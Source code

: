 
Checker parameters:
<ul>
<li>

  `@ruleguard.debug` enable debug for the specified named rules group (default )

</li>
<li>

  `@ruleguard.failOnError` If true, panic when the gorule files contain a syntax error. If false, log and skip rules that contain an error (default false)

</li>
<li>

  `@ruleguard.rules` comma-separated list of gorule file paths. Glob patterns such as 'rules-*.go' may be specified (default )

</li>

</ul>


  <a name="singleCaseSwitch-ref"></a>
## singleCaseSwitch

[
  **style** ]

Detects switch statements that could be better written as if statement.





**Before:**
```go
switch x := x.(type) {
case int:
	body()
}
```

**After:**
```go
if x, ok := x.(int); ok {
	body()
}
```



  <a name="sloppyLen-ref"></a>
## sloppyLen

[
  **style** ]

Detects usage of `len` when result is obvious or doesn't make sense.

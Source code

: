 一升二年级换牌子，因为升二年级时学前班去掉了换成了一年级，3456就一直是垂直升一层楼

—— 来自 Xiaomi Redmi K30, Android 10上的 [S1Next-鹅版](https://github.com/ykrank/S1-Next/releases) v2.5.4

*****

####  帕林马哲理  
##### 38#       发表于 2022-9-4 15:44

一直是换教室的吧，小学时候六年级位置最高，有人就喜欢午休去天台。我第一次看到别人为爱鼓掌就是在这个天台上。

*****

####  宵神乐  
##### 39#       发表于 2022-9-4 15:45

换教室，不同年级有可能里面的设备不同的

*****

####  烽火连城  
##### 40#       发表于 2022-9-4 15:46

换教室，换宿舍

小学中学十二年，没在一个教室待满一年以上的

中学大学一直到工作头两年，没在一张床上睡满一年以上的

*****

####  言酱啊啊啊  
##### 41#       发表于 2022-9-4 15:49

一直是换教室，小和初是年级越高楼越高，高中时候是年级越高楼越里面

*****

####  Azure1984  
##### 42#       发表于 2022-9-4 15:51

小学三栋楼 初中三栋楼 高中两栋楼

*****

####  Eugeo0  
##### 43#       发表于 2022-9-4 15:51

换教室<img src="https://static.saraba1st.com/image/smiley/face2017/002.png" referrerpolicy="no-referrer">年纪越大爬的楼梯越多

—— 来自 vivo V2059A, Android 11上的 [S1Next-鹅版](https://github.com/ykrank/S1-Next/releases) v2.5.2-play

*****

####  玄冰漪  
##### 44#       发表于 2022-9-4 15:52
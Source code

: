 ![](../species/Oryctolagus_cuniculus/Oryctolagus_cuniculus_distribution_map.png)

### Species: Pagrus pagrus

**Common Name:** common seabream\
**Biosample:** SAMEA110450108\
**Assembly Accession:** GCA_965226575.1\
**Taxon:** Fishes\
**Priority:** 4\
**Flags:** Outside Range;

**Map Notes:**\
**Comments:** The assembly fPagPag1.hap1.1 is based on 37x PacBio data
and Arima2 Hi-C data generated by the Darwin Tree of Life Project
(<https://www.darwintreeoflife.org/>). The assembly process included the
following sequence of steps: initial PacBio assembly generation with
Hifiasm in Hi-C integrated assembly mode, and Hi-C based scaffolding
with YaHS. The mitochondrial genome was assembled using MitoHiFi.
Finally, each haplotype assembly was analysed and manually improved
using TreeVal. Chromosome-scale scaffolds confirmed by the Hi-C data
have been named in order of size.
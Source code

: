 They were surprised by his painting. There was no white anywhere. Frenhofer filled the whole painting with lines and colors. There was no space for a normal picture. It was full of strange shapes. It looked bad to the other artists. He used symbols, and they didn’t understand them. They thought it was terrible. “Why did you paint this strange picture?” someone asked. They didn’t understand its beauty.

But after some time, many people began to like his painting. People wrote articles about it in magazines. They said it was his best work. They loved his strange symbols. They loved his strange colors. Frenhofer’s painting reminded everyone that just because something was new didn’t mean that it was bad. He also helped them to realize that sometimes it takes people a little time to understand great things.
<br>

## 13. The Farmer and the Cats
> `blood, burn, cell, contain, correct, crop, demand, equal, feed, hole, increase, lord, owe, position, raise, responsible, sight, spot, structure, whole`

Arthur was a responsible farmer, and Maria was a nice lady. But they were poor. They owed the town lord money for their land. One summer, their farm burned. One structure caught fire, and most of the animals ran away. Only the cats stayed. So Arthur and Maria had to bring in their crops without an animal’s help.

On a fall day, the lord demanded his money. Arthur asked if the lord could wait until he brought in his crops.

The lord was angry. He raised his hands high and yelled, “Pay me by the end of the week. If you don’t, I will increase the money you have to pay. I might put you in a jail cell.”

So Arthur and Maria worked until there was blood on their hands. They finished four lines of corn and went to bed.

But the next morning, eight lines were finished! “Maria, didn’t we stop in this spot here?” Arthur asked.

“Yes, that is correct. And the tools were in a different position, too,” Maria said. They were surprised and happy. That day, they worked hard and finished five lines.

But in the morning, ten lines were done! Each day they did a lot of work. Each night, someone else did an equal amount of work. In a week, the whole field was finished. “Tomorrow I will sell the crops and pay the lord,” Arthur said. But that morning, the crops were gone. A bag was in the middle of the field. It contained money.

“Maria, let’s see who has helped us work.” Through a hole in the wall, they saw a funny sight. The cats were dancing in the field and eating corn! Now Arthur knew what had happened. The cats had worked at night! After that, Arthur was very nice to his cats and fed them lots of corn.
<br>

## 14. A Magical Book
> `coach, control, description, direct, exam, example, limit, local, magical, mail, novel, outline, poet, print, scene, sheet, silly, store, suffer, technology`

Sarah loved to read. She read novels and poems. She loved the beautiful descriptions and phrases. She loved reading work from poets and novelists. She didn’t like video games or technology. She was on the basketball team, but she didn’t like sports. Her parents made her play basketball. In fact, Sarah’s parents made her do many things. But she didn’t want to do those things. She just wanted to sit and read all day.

===

_What you should do_
Copy out each line of the data above, exactly, if it lies between the line holding "发表于 2022-9-4 15:49" and the line holding "Finally, each haplotype", inclusive; copy no other line.

_Response below_
##### 41#       发表于 2022-9-4 15:49

一直是换教室，小和初是年级越高楼越高，高中时候是年级越高楼越里面

*****

####  Azure1984  
##### 42#       发表于 2022-9-4 15:51

小学三栋楼 初中三栋楼 高中两栋楼

*****

####  Eugeo0  
##### 43#       发表于 2022-9-4 15:51

换教室<img src="https://static.saraba1st.com/image/smiley/face2017/002.png" referrerpolicy="no-referrer">年纪越大爬的楼梯越多

—— 来自 vivo V2059A, Android 11上的 [S1Next-鹅版](https://github.com/ykrank/S1-Next/releases) v2.5.2-play

*****

####  玄冰漪  
##### 44#       发表于 2022-9-4 15:52
Source code

: ![](../species/Oryctolagus_cuniculus/Oryctolagus_cuniculus_distribution_map.png)

### Species: Pagrus pagrus

**Common Name:** common seabream\
**Biosample:** SAMEA110450108\
**Assembly Accession:** GCA_965226575.1\
**Taxon:** Fishes\
**Priority:** 4\
**Flags:** Outside Range;

**Map Notes:**\
**Comments:** The assembly fPagPag1.hap1.1 is based on 37x PacBio data
and Arima2 Hi-C data generated by the Darwin Tree of Life Project
(<https://www.darwintreeoflife.org/>). The assembly process included the
following sequence of steps: initial PacBio assembly generation with
Hifiasm in Hi-C integrated assembly mode, and Hi-C based scaffolding
with YaHS. The mitochondrial genome was assembled using MitoHiFi.
Finally, each haplotype assembly was analysed and manually improved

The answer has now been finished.